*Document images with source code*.
------------------------------------------------------------

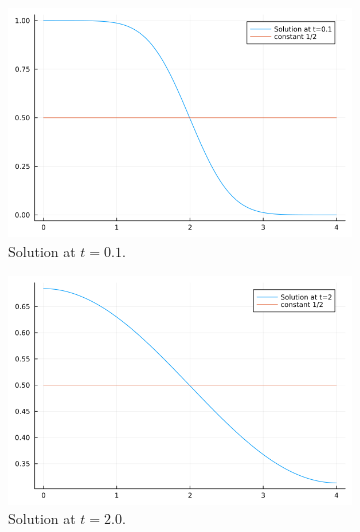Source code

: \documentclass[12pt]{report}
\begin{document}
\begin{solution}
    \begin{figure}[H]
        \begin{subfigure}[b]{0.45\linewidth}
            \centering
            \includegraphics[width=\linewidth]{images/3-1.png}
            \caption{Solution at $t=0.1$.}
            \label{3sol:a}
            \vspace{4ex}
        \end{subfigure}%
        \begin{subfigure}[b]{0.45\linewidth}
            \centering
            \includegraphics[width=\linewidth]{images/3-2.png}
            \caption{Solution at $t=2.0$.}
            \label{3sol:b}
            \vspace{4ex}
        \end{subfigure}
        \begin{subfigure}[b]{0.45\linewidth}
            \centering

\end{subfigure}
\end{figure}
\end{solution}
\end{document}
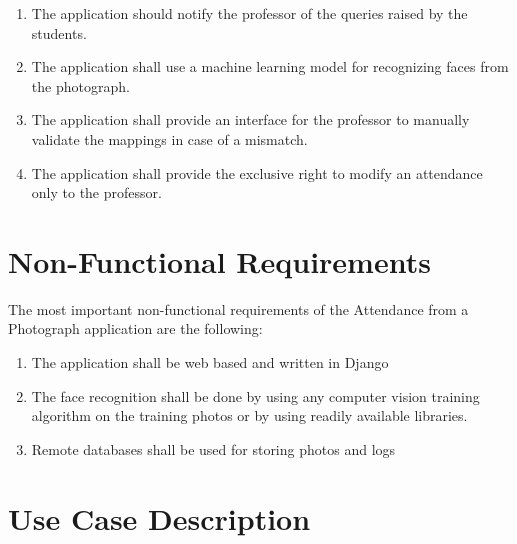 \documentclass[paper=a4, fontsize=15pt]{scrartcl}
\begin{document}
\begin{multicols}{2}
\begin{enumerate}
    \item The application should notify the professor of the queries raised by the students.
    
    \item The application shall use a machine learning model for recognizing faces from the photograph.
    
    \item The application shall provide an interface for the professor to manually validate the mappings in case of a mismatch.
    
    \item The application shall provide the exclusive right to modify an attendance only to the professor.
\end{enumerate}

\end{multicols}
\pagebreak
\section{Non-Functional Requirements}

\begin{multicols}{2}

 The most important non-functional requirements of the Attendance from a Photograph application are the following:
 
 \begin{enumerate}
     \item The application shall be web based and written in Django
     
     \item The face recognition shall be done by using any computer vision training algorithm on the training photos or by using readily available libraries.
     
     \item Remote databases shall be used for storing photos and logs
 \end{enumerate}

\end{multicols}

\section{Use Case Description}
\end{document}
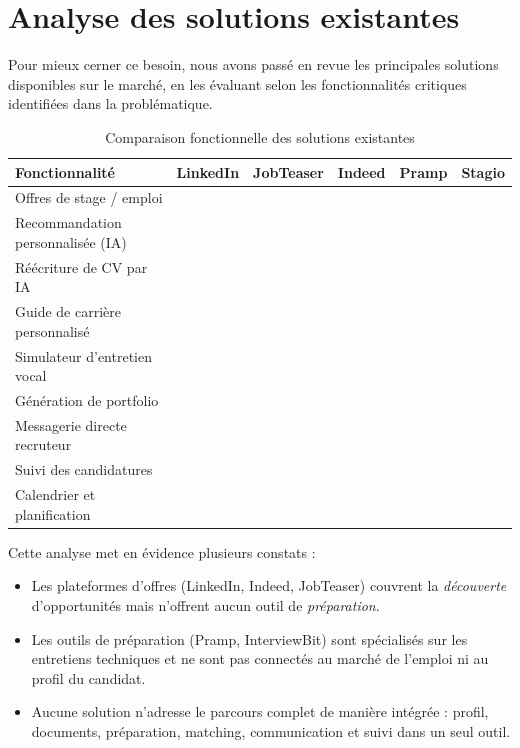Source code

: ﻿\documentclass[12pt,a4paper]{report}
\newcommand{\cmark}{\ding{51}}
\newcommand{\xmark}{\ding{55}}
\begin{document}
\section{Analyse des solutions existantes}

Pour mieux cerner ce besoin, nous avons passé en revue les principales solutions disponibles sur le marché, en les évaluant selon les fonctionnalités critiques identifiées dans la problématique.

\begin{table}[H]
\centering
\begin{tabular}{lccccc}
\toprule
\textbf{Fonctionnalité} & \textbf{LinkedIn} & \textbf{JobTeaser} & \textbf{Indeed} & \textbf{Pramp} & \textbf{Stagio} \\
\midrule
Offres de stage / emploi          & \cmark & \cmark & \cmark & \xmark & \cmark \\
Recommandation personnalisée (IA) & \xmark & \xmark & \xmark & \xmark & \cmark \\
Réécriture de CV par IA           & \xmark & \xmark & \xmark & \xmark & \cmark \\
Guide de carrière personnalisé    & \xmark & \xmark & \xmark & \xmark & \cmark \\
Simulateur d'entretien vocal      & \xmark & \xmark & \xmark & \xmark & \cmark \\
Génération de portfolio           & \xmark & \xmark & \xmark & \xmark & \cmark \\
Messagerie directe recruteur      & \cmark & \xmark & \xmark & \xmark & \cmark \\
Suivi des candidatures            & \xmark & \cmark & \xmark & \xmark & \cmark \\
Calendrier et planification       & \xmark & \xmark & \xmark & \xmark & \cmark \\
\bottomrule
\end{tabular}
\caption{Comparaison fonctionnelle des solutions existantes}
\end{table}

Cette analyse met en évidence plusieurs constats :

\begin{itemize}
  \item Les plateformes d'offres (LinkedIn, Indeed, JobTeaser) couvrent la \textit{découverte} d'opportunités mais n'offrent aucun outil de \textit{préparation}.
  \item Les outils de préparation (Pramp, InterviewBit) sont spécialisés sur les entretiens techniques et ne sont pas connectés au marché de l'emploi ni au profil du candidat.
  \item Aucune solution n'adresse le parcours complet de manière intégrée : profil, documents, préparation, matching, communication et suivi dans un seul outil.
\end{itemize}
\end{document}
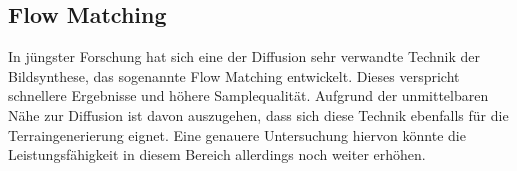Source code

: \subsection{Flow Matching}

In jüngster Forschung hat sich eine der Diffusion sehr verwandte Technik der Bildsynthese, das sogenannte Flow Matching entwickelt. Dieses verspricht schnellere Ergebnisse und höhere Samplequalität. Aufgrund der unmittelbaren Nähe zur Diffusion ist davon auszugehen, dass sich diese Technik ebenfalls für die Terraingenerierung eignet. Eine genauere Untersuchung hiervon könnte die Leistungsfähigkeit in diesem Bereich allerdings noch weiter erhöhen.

------------------------------------------------------------

*Task brief*. Your task is to copy the entries in full and exactly, without any images.

*Reply*.
Source code

: \documentclass[12pt]{report}
\begin{document}
\begin{solution}
    \begin{figure}[H]
        \begin{subfigure}[b]{0.45\linewidth}
            \centering
            \includegraphics[width=\linewidth]{images/3-1.png}
            \caption{Solution at $t=0.1$.}
            \label{3sol:a}
            \vspace{4ex}
        \end{subfigure}%
        \begin{subfigure}[b]{0.45\linewidth}
            \centering
            \includegraphics[width=\linewidth]{images/3-2.png}
            \caption{Solution at $t=2.0$.}
            \label{3sol:b}
            \vspace{4ex}
        \end{subfigure}
        \begin{subfigure}[b]{0.45\linewidth}
            \centering

\end{subfigure}
\end{figure}
\end{solution}
\end{document}
 \documentclass[paper=a4, fontsize=15pt]{scrartcl}
\begin{document}
\begin{multicols}{2}
\begin{enumerate}
    \item The application should notify the professor of the queries raised by the students.
    
    \item The application shall use a machine learning model for recognizing faces from the photograph.
    
    \item The application shall provide an interface for the professor to manually validate the mappings in case of a mismatch.
    
    \item The application shall provide the exclusive right to modify an attendance only to the professor.
\end{enumerate}

\end{multicols}
\pagebreak
\section{Non-Functional Requirements}

\begin{multicols}{2}

 The most important non-functional requirements of the Attendance from a Photograph application are the following:
 
 \begin{enumerate}
     \item The application shall be web based and written in Django
     
     \item The face recognition shall be done by using any computer vision training algorithm on the training photos or by using readily available libraries.
     
     \item Remote databases shall be used for storing photos and logs
 \end{enumerate}

\end{multicols}

\section{Use Case Description}
\end{document}
Source code

: ﻿\documentclass[12pt,a4paper]{report}
\newcommand{\cmark}{\ding{51}}
\newcommand{\xmark}{\ding{55}}
\begin{document}
\section{Analyse des solutions existantes}

Pour mieux cerner ce besoin, nous avons passé en revue les principales solutions disponibles sur le marché, en les évaluant selon les fonctionnalités critiques identifiées dans la problématique.

\begin{table}[H]
\centering
\begin{tabular}{lccccc}
\toprule
\textbf{Fonctionnalité} & \textbf{LinkedIn} & \textbf{JobTeaser} & \textbf{Indeed} & \textbf{Pramp} & \textbf{Stagio} \\
\midrule
Offres de stage / emploi          & \cmark & \cmark & \cmark & \xmark & \cmark \\
Recommandation personnalisée (IA) & \xmark & \xmark & \xmark & \xmark & \cmark \\
Réécriture de CV par IA           & \xmark & \xmark & \xmark & \xmark & \cmark \\
Guide de carrière personnalisé    & \xmark & \xmark & \xmark & \xmark & \cmark \\
Simulateur d'entretien vocal      & \xmark & \xmark & \xmark & \xmark & \cmark \\
Génération de portfolio           & \xmark & \xmark & \xmark & \xmark & \cmark \\
Messagerie directe recruteur      & \cmark & \xmark & \xmark & \xmark & \cmark \\
Suivi des candidatures            & \xmark & \cmark & \xmark & \xmark & \cmark \\
Calendrier et planification       & \xmark & \xmark & \xmark & \xmark & \cmark \\
\bottomrule
\end{tabular}
\caption{Comparaison fonctionnelle des solutions existantes}
\end{table}

Cette analyse met en évidence plusieurs constats :

\begin{itemize}
  \item Les plateformes d'offres (LinkedIn, Indeed, JobTeaser) couvrent la \textit{découverte} d'opportunités mais n'offrent aucun outil de \textit{préparation}.
  \item Les outils de préparation (Pramp, InterviewBit) sont spécialisés sur les entretiens techniques et ne sont pas connectés au marché de l'emploi ni au profil du candidat.
  \item Aucune solution n'adresse le parcours complet de manière intégrée : profil, documents, préparation, matching, communication et suivi dans un seul outil.
\end{itemize}
\end{document}
Source code

: \subsection{Flow Matching}

In jüngster Forschung hat sich eine der Diffusion sehr verwandte Technik der Bildsynthese, das sogenannte Flow Matching entwickelt. Dieses verspricht schnellere Ergebnisse und höhere Samplequalität. Aufgrund der unmittelbaren Nähe zur Diffusion ist davon auszugehen, dass sich diese Technik ebenfalls für die Terraingenerierung eignet. Eine genauere Untersuchung hiervon könnte die Leistungsfähigkeit in diesem Bereich allerdings noch weiter erhöhen.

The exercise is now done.